CGDirectDisplayID directDisplay = directDisplayIDNumber.unsignedIntValue;

Then, you can use CVDisplayLinkCreateWithCGDisplay() to create the object for that display.

Setup

The setup can be either a block or a C function. The block doesn't need a void* userInfo object because that context is implicitly captured by the block. So, you just say:

CVDisplayLinkSetOutputHandler(displayLink, ^CVReturn (CVDisplayLinkRef displayLink, const CVTimeStamp *inNow, const CVTimeStamp *inOutputTime, CVOptionFlags flagsIn, CVOptionFlags *flagsOut) {

    ...

    return kCVReturnSuccess;

});

And then you start it with just CVDisplayLinkStart(displayLink); Easy peasy. There are also functions for stopping, retaining, and releasing the CVDisplayLink.

Interpreting the Arguments

It actually took me quite a while to figure out what each of the arguments means. The docs say that flagsIn and flagsOut are 0, and the displayLink is the CVDisplayLink that you started, so there are only really two interesting arguments: inNow, and inOutputTime, both of which are of type CVTimeStamp. inNow represents the time that this callback is being run, and inOutputTime represents the time that anything you draw in the callback is supposed to show up at.

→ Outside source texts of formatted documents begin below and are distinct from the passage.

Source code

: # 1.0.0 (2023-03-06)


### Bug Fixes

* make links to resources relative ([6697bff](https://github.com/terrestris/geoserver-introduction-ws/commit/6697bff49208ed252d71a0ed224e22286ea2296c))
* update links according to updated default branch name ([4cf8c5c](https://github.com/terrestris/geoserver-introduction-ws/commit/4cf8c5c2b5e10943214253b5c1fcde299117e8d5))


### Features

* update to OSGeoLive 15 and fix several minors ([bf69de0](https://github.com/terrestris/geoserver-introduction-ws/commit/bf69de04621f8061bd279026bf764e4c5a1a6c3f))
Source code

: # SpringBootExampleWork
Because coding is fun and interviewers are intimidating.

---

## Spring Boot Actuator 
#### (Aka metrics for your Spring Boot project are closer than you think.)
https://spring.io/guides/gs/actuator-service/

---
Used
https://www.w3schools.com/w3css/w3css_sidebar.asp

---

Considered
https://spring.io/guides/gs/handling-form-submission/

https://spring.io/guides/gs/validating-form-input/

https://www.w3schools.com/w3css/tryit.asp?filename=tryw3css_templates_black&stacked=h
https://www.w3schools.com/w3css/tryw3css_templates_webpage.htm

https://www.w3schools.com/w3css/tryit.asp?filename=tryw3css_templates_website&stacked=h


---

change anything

So, let's dig into CVTimeStamp. The version and reserved fields are 0, and the flags field tells you which of the fields in the CVTimeStamp are valid. I don't know what SMPTE time is, but it never seems to be set/valid, so I'm going to ignore that one. So these are the ones that are remaining:

  • hostTime
  • rateScalar
  • videoRefreshPeriod
  • videoTime
  • videoTimeScale

The thing you have to realize is that there are two timelines happening concurrently: "host" time and "video" time. So, a "point" in time actually has two different representations: one for each of the timelines.

The hostTime field uses the same tick count that mach_absolute_time() uses. To convert it to seconds, you have to use mach_timebase_info(). And, the "meaning" of the hostTime field is the current time as measured by your application - exactly what mach_absolute_time() returns.

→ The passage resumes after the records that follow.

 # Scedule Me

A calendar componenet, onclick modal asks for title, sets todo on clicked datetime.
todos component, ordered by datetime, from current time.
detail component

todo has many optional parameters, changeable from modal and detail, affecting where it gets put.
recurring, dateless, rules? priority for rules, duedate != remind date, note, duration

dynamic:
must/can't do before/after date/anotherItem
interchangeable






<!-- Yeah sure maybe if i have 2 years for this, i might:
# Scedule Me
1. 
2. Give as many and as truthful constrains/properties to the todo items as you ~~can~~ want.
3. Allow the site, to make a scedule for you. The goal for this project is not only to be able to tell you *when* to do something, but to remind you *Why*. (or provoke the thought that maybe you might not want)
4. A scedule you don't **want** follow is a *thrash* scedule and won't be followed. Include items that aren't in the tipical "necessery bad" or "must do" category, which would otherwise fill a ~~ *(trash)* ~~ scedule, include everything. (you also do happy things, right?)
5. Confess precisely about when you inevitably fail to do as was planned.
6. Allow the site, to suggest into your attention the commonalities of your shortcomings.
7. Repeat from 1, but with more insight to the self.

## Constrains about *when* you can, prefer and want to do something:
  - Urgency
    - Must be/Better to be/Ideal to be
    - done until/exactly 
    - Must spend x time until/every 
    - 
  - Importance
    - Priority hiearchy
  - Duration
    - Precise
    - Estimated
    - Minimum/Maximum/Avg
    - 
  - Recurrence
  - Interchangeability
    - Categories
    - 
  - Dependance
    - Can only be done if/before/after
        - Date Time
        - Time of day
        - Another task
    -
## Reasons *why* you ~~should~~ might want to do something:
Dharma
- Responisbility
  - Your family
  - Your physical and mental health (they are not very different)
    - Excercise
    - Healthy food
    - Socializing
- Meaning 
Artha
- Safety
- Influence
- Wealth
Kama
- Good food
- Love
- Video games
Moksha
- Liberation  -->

The videoTime field does not use those same tick counts. Instead, it uses the videoTimeScale field. It's a rational number: videoTime / videoTimeScale = seconds. videoRefreshPeriod is a rational number too, using the same denominator, but it represents the delta between adjacent video frames.

For CVDisplayLink, the "video" time represents time as measured by vsyncs. You can think of vsyncs as an independent clock - it ticks every so-often, and those ticks don't have to be in exact cadence with any of the other clocks on the system. They're supposed to be, but when you actually measure them, they won't perfectly line up, because of course nothing is that perfect. So, if videoRefreshPeriod / videoTimeScale equals 1/60, and you record adjacent frames' hostTime and convert them to seconds using mach_timebase_info(), you'll get something that's close to 1/60, but it won't be exact, because nothing is ever that exact all the time.

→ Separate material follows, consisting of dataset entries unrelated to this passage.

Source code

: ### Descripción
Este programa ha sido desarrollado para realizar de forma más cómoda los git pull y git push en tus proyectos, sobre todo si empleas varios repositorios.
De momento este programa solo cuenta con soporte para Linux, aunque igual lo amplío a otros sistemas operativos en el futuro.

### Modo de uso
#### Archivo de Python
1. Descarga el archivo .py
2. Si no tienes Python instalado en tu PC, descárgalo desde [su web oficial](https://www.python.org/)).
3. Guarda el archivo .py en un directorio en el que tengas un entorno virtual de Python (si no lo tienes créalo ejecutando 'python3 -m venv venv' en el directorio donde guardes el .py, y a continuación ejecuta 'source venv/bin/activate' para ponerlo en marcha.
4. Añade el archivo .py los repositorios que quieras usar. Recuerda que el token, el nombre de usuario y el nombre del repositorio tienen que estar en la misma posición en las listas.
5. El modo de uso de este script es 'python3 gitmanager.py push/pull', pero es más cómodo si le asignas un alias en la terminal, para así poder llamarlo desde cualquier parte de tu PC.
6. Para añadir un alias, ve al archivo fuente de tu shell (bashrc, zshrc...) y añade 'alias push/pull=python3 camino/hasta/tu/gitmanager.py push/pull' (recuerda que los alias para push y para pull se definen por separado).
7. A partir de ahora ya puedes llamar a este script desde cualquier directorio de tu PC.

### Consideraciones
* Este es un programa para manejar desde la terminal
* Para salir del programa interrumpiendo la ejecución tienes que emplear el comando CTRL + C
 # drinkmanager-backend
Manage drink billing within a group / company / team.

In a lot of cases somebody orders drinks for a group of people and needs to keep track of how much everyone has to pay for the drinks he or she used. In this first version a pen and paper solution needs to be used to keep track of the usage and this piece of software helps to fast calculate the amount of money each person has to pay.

So that's what rateScalar tries to measure. It's the only field that is floating point, and it measures the speed of the video timeline relative to the speed of the host timeline. Ideally, it would always be 1.0, but, of course, nothing is ever that perfect. It's not sensitive to workload, just as time doesn't dilate when you start asking your computer to do some work.

The video time is time based on vsyncs, not time based on the window server render loop or the core animation render loop. If some other application loads up a big Core Animation scene, your CVDisplayLink isn't going to tick slower.

Also, I assume the fact that videoRefreshPeriod is passed into each callback indicates that videos can change their refresh rate ... but I'm not sure.